Vascular calcification is a pathological process of deposition of calcium and phosphate crystals in the form of hydroxyapatite (HAp) in the blood vessel wall. Its presence in the vessel wall causes stiffness and leads to left ventricular hypertrophy and increases cardiovascular morbidity and mortality. It is a serious health problem common in ageing populations and widely prevalent in pathological conditions such as atherosclerosis, diabetes and chronic kidney disease.
Vascular calcification is a regulated, cell-mediated process, similar to bone formation that involves osteogenic transdifferention of vascular smooth muscle cells (VSMCs) characterized by expression of bone-specific genes in the calcified vessel. However, the exact mechanisms responsible for triggering this process are unknown.
The endoplasmic reticulum (ER) is involved in the production, correct folding and secretion of newly synthesized proteins in cells. ER stress occurs as a result of unfolded protein accumulation or an increased demand for protein secretion. It leads to activation of a signalling pathway called the unfolded protein response (UPR), mediated by three main ER stress transducers IRE1, PERK and ATF6. Importantly, ER stress has recently been implicated in bone development. Therefore, we hypothesized that phenotypic conversion and calcification of VSMCs can be regulated by ER stress.
Human primary VSMCs were treated with tunicamycin and thapsigargin and expression of 15 bone markers in response to ER stress was examined by Western blotting and quantitative real-time PCR.

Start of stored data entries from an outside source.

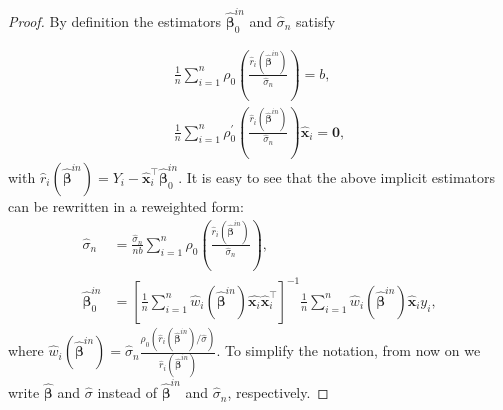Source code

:\documentclass[11pt]{article}
\begin{document}
\begin{proof}

By definition the estimators $\widehat{\boldsymbol{\beta}}_0^{in} $ and $\widehat{\sigma}_n$ satisfy

\begin{align*}
\frac{1}{n} \sum_{i=1}^n \rho_{0} \left( \frac{\widehat{r}_i(\widehat{\boldsymbol{\beta}}^{in})}{\widehat{\sigma}_n} \right) = b, \\
\frac{1}{n} \sum_{i=1}^n \rho_{0}^{\prime} \left( \frac{\widehat{r}_i(\widehat{\boldsymbol{\beta}}^{in})}{\widehat{\sigma}_n} \right) \widehat{\mathbf{x}}_i = \mathbf{0} ,
\end{align*}
with $\widehat{r}_i(\widehat{\boldsymbol{\beta}}^{in}) = Y_i  - \mathbf{\widehat{x}}_i^{\top} \boldsymbol{\widehat{\beta}}_0^{in}$. It is easy to see that the above implicit estimators can be rewritten in a reweighted form:
\begin{align*}
\widehat{\sigma}_n &= \frac{\widehat{\sigma}_n}{nb} \sum_{i=1}^n  \rho_0 \left(  \frac{ \widehat{r}_i \left(\widehat{\boldsymbol{\beta}}^{in} \right) }{\widehat{\sigma}_n} \right), \\
\widehat{\boldsymbol{\beta}}_0^{in} &= \left[ \frac{1}{n} \sum_{i=1}^n  \widehat{w}_i \left( \widehat{\boldsymbol{\beta}}^{in} \right)   \widehat{\mathbf{x}_i} \widehat{\mathbf{x}}_i^{\top} \right]^{-1} \frac{1}{n} \sum_{i=1}^n  \widehat{w}_i \left( \widehat{\boldsymbol{\beta}}^{in} \right) \mathbf{\widehat{x}}_i y_i,
\end{align*}
where $\widehat{w}_i(\widehat{\boldsymbol{\beta}}^{in} ) = \widehat{\sigma}_n\frac{ \rho_0 \left( \widehat{r}_i \left( \widehat{\boldsymbol{\beta}}^{in}\right)/\widehat{\sigma} \right) }{ \widehat{r}_i \left( \widehat{\boldsymbol{\beta}}^{in} \right)}$. To simplify the notation, from now on we write $\widehat{\boldsymbol{\beta}}$ and $\widehat{\sigma}$ instead of $\widehat{\boldsymbol{\beta}}^{in}$ and $\widehat{\sigma}_n$, respectively.


\end{proof}
\end{document}
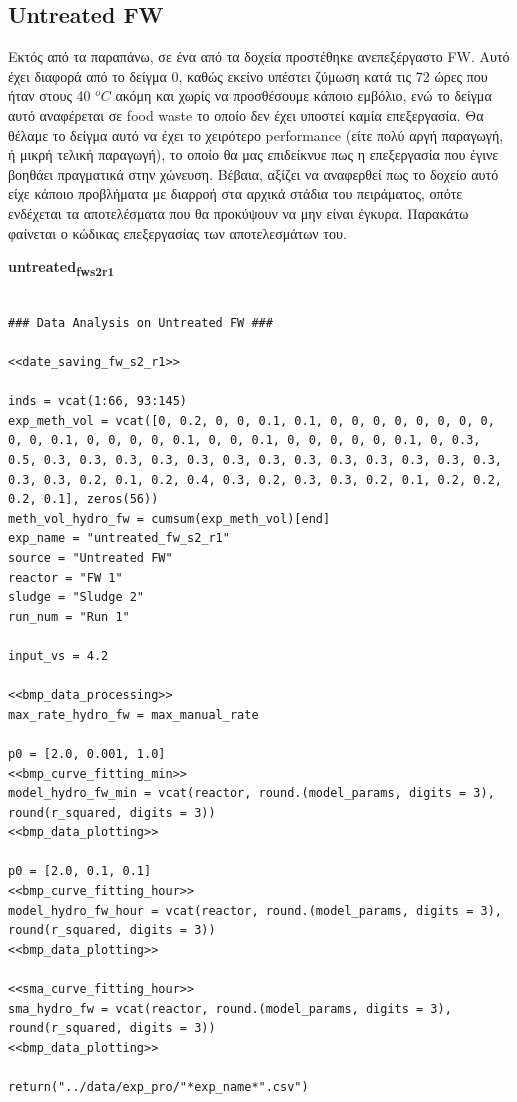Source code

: \documentclass[11pt]{article}
\begin{document}
\subsection{Untreated FW}
\label{sec:orgeecab4f}
Εκτός από τα παραπάνω, σε ένα από τα δοχεία προστέθηκε ανεπεξέργαστο FW. Αυτό έχει διαφορά από το δείγμα 0, καθώς εκείνο υπέστει ζύμωση κατά τις 72 ώρες που ήταν στους 40 \(^oC\) ακόμη και χωρίς να προσθέσουμε κάποιο εμβόλιο, ενώ το δείγμα αυτό αναφέρεται σε food waste το οποίο δεν έχει υποστεί καμία επεξεργασία. Θα θέλαμε το δείγμα αυτό να έχει το χειρότερο performance (είτε πολύ αργή παραγωγή, ή μικρή τελική παραγωγή), το οποίο θα μας επιδείκνυε πως η επεξεργασία που έγινε βοηθάει πραγματικά στην χώνευση. Βέβαια, αξίζει να αναφερθεί πως το δοχείο αυτό είχε κάποιο προβλήματα με διαρροή στα αρχικά στάδια του πειράματος, οπότε ενδέχεται τα αποτελέσματα που θα προκύψουν να μην είναι έγκυρα. Παρακάτω φαίνεται ο κώδικας επεξεργασίας των αποτελεσμάτων του.

\textbf{untreated\textsubscript{fw}\textsubscript{s2}\textsubscript{r1}}
\begin{verbatim}

### Data Analysis on Untreated FW ###

<<date_saving_fw_s2_r1>>

inds = vcat(1:66, 93:145)
exp_meth_vol = vcat([0, 0.2, 0, 0, 0.1, 0.1, 0, 0, 0, 0, 0, 0, 0, 0, 0, 0, 0.1, 0, 0, 0, 0, 0.1, 0, 0, 0.1, 0, 0, 0, 0, 0, 0.1, 0, 0.3, 0.5, 0.3, 0.3, 0.3, 0.3, 0.3, 0.3, 0.3, 0.3, 0.3, 0.3, 0.3, 0.3, 0.3, 0.3, 0.3, 0.2, 0.1, 0.2, 0.4, 0.3, 0.2, 0.3, 0.3, 0.2, 0.1, 0.2, 0.2, 0.2, 0.1], zeros(56))
meth_vol_hydro_fw = cumsum(exp_meth_vol)[end]
exp_name = "untreated_fw_s2_r1"
source = "Untreated FW"
reactor = "FW 1"
sludge = "Sludge 2"
run_num = "Run 1"

input_vs = 4.2

<<bmp_data_processing>>
max_rate_hydro_fw = max_manual_rate

p0 = [2.0, 0.001, 1.0]
<<bmp_curve_fitting_min>>
model_hydro_fw_min = vcat(reactor, round.(model_params, digits = 3), round(r_squared, digits = 3))
<<bmp_data_plotting>>

p0 = [2.0, 0.1, 0.1]
<<bmp_curve_fitting_hour>>
model_hydro_fw_hour = vcat(reactor, round.(model_params, digits = 3), round(r_squared, digits = 3))
<<bmp_data_plotting>>

<<sma_curve_fitting_hour>>
sma_hydro_fw = vcat(reactor, round.(model_params, digits = 3), round(r_squared, digits = 3))
<<bmp_data_plotting>>

return("../data/exp_pro/"*exp_name*".csv")
\end{verbatim}
\end{document}
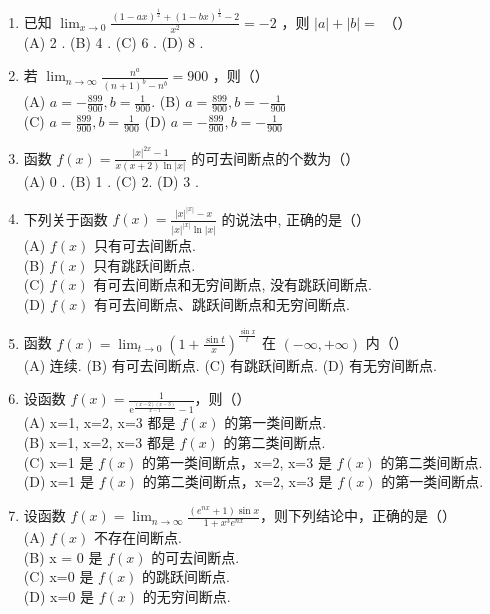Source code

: \documentclass[12pt, a4paper]{ctexart}
\begin{document}
\begin{enumerate}
    \item 已知 $ \lim_{x\to0}\frac{(1-ax)^{\frac{1}{2}}+(1-bx)^{\frac{1}{4}}-2}{x^{2}}=-2 $ ，则 $ \left|a\right|+\left|b\right|= $ （）\\
    (A) 2 . \quad (B) 4 . \quad (C) 6 . \quad (D) 8 .

    \item 若 $ \lim_{n\to\infty}\frac{n^{a}}{\left(n+1\right)^{b}-n^{b}}=900 $ ，则（）\\
    (A) $ a = -\frac{899}{900}, b = \frac{1}{900} $. \quad (B) $ a=\frac{899}{900}, b=-\frac{1}{900} $\\
    (C) $ a=\frac{899}{900}, b=\frac{1}{900} $ \quad (D) $ a = -\frac{899}{900}, b = -\frac{1}{900} $

    \item 函数 $ f(x)=\frac{|x|^{2x}-1}{x(x+2)\ln|x|} $ 的可去间断点的个数为（）\\
    (A) 0 . \quad (B) 1 . \quad (C) 2. \quad (D) 3 .

    \item 下列关于函数 $ f(x)=\frac{|x|^{|x|}-x}{|x|^{|x|}\ln|x|} $ 的说法中, 正确的是（）\\
    (A) $ f(x) $ 只有可去间断点.\\
    (B) $ f(x) $ 只有跳跃间断点.\\
    (C) $ f(x) $ 有可去间断点和无穷间断点, 没有跳跃间断点.\\
    (D) $ f(x) $ 有可去间断点、跳跃间断点和无穷间断点.

    \item 函数 $ f(x)=\lim_{t\to0}\left(1+\frac{\sin t}{x}\right)^{\frac{\sin x}{t}} $ 在 $ (-\infty,+\infty) $ 内（）\\
    (A) 连续. \quad (B) 有可去间断点. \quad (C) 有跳跃间断点. \quad (D) 有无穷间断点.

    \item 设函数 $ f(x)=\frac{1}{\mathrm{e}^{\frac{(x-2)(x-3)}{x-1}}-1} $，则（）\\
    (A) x=1, x=2, x=3 都是 $ f(x) $ 的第一类间断点.\\
    (B) x=1, x=2, x=3 都是 $ f(x) $ 的第二类间断点.\\
    (C) x=1 是 $ f(x) $ 的第一类间断点，x=2, x=3 是 $ f(x) $ 的第二类间断点.\\
    (D) x=1 是 $ f(x) $ 的第二类间断点，x=2, x=3 是 $ f(x) $ 的第一类间断点.

    \item 设函数 $ f(x) = \lim_{n \to \infty} \frac{\left(e^{nx} + 1\right) \sin x}{1 + x^3 e^{nx}} $，则下列结论中，正确的是（）\\
    (A) $ f(x) $ 不存在间断点.\\
    (B) x = 0 是 $ f(x) $ 的可去间断点.\\
    (C) x=0 是 $ f(x) $ 的跳跃间断点.\\
    (D) x=0 是 $ f(x) $ 的无穷间断点.


\end{enumerate}
\end{document}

ER stress was shown to downregulate expression of BMP2, a key bone morphogen. It was shown to upregulate expression of Osterix, an obligate bone specific transcription factor, as well as its downstream targets bone sialoprotein, alkaline phosphatase and osteoprotegerin in VSMCs. However little effect was observed on expression of Runx2, thought to be crucial for VSMC osteogenic transdifferentiation. In addition, the two different ER stress inducers were found to have differential effects on activation of these bone markers. Using siRNA knock-down it was established which branches of the UPR potentially play a role in mediating these effects on bone gene expression. Alkaline phosphatase was found to be regulated by ATF4, a transcription factor downstream of PERK. The downregulation of BMP-2 by ER stress was mediated by both ATF6 and ATF4.
Taken together this data suggests that ER stress may play a role in VSMC osteogenic transdifferentiation via non-canonical transcriptional pathways.